Coetzee’s new novel is published, and he has no hope for the adult world like a pessimistic believer.

The book cover of the student days of Jesus.
In 2003, Coetzee, the Nobel Prize in Literature laureate, published his new novel The Schooldays of Jesus in the UK in August this year.

Nobel Prize in Literature winner Coetzee.
This novel is the sequel to his last work, The Childhood of Jesus. In The Childhood of Jesus, Simon, an old man, took David, a boy, from a refugee camp in the desert to Novella, a Spanish-speaking city. They lost their memories, and even their surnames were taken by others. Simon took David to find his birth mother. Finally, the three of them completely despaired of the orderly but passionate Novella and left it for the next city, Estella.
The story of "The Schooldays of Jesus" begins here.

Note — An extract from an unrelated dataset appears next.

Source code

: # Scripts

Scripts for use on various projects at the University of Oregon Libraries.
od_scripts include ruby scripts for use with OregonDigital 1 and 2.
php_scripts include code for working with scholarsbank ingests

Simon and Yi Ni take David to Estella. They work on a farm, and David soon enters the local dance academy. This is a mystical dance academy, which "devotes itself to guiding students’ souls to the sky, so that souls can fit in with the movement of the great universe-or dance". David quickly learned to express "noble numbers from the planet" with dance, and met Dmitry, a museum security guard. Dmitri fell madly in love with the dance teacher Madeleine, and finally killed her.
Like its prequel, The Times of Students attracted many readers’ complaints: "English translation like Spanish", "environmental description like IKEA" and "too few social details to make the characters stereoscopic".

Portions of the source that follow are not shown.